The great days of growth for Oxford were in the twelfth and thirteenth centuries. Henry II as a reprisal against France for harbouring Thomas a Becket, the exiled Archbishop of Canter-bury, ordered all English scholars to return home. Many went to Oxford because there were already a number of lecturers there teaching the wandering scholars from Europe. The first Chancellor of the University was appointed in 1214. Several parliaments were held in the town including the ‘Mad Parliament’ with its Provisions of Oxford, when Simon de Montfort and twenty-three barons signed Provisions which limited the power of the throne. Henry VIII created a bishopric of Oxford with its cathedral at Christ Church and it was there Bishops Ridley, Latimer and Cranmer were martyred. During the Civil War Oxford became the royal capital. Within five years Oliver Cromwell, a man of Cambridge, became Chancellor of the University (1651-7) but it was Gilbert Sheldon his successor, who restored the University to a more settled existence – he left behind him the Sheldonian Theatre where the business of the University and many of the ceremonies are now held.
Most of the colleges and main buildings are within easy walking distance of each other. There is no need to go out to Boar’s Hill to see the ‘dreaming spires’, though it is worth the trip if you have time, but do go up Carfax Tower (open Easter to October). Carfax at the centre of the town is Oxford’s main crossroad. To the east runs the High Street, crossing the River Cherwell at Magdalen Bridge; to the north Cornmarket Street leads to Woodstock and Banbury; west the road goes from Queen Street into Castle Street to Quaking Bridge and over the medieval mill stream, and New Road goes to the railway station; and south St Aldate’s, once called Fish Street, leads to Folly Bridge, and then to Newbury and Abingdon.

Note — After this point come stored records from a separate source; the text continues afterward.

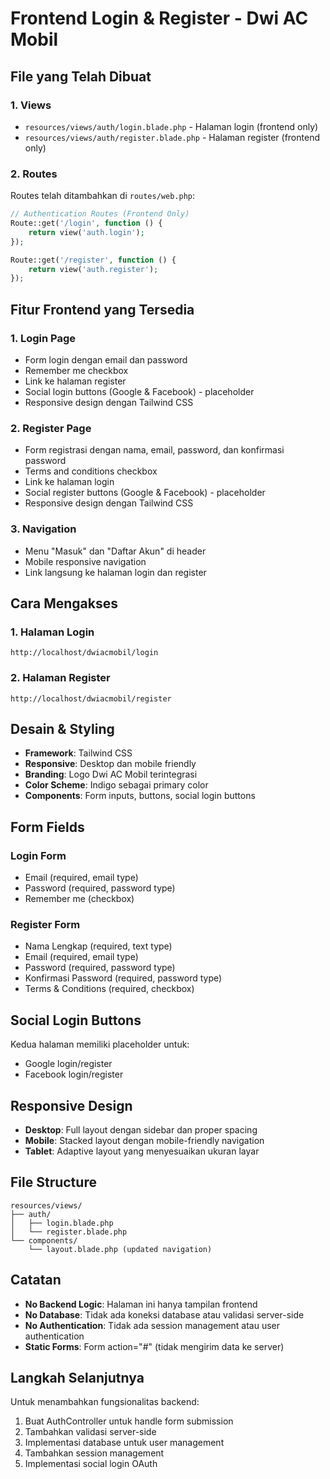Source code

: # Frontend Login & Register - Dwi AC Mobil

## File yang Telah Dibuat

### 1. Views
- `resources/views/auth/login.blade.php` - Halaman login (frontend only)
- `resources/views/auth/register.blade.php` - Halaman register (frontend only)

### 2. Routes
Routes telah ditambahkan di `routes/web.php`:
```php
// Authentication Routes (Frontend Only)
Route::get('/login', function () {
    return view('auth.login');
});

Route::get('/register', function () {
    return view('auth.register');
});
```

## Fitur Frontend yang Tersedia

### 1. Login Page
- Form login dengan email dan password
- Remember me checkbox
- Link ke halaman register
- Social login buttons (Google & Facebook) - placeholder
- Responsive design dengan Tailwind CSS

### 2. Register Page
- Form registrasi dengan nama, email, password, dan konfirmasi password
- Terms and conditions checkbox
- Link ke halaman login
- Social register buttons (Google & Facebook) - placeholder
- Responsive design dengan Tailwind CSS

### 3. Navigation
- Menu "Masuk" dan "Daftar Akun" di header
- Mobile responsive navigation
- Link langsung ke halaman login dan register

## Cara Mengakses

### 1. Halaman Login
```
http://localhost/dwiacmobil/login
```

### 2. Halaman Register
```
http://localhost/dwiacmobil/register
```

## Desain & Styling

- **Framework**: Tailwind CSS
- **Responsive**: Desktop dan mobile friendly
- **Branding**: Logo Dwi AC Mobil terintegrasi
- **Color Scheme**: Indigo sebagai primary color
- **Components**: Form inputs, buttons, social login buttons

## Form Fields

### Login Form
- Email (required, email type)
- Password (required, password type)
- Remember me (checkbox)

### Register Form
- Nama Lengkap (required, text type)
- Email (required, email type)
- Password (required, password type)
- Konfirmasi Password (required, password type)
- Terms & Conditions (required, checkbox)

## Social Login Buttons

Kedua halaman memiliki placeholder untuk:
- Google login/register
- Facebook login/register

## Responsive Design

- **Desktop**: Full layout dengan sidebar dan proper spacing
- **Mobile**: Stacked layout dengan mobile-friendly navigation
- **Tablet**: Adaptive layout yang menyesuaikan ukuran layar

## File Structure

```
resources/views/
├── auth/
│   ├── login.blade.php
│   └── register.blade.php
└── components/
    └── layout.blade.php (updated navigation)
```

## Catatan

- **No Backend Logic**: Halaman ini hanya tampilan frontend
- **No Database**: Tidak ada koneksi database atau validasi server-side
- **No Authentication**: Tidak ada session management atau user authentication
- **Static Forms**: Form action="#" (tidak mengirim data ke server)

## Langkah Selanjutnya

Untuk menambahkan fungsionalitas backend:
1. Buat AuthController untuk handle form submission
2. Tambahkan validasi server-side
3. Implementasi database untuk user management
4. Tambahkan session management
5. Implementasi social login OAuth 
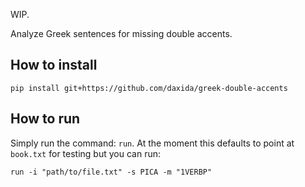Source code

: WIP.

Analyze Greek sentences for missing double accents.

## How to install

```
pip install git+https://github.com/daxida/greek-double-accents
```

## How to run

Simply run the command: `run`. At the moment this defaults to point at `book.txt` for testing but you can run:
```
run -i "path/to/file.txt" -s PICA -m "1VERBP"
```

The road from the railway station (there is a good service from London Paddington and on to Birmingham and Worcester, but no trains to Cambridge) is not the best introduction to the city. Start at Carfax crossroads. A step away is the information centre and from here begin walking or minibus tours of the colleges and university buildings every day from Easter until October.
If your visit is outside those dates then for a ‘do it yourself tour still go to the Information Centre as it has all sorts of guidebooks, maps and leaflets which will help you on your way. If you are very brave they will also direct you to shops which will hire you a bicycle. Punting and bikes are part of the way of life here, as they are at Cambridge. Oxford’s charm is best appreciated from wandering, perhaps on your own, around the narrow lanes and alleys, looking through arched entrances and into courtyards. Colleges nearly all have a board telling you when you may go in. During term-time it is nearly always in the afternoon, but times do vary, and you are asked to remember that there are those who are there to work and that the colleges are private places, not public parks. Save some time for the river, museums and bookshops, particularly Blackwells, but before you start do look at ‘Daily Information’, a helpful broadsheet listing daily events.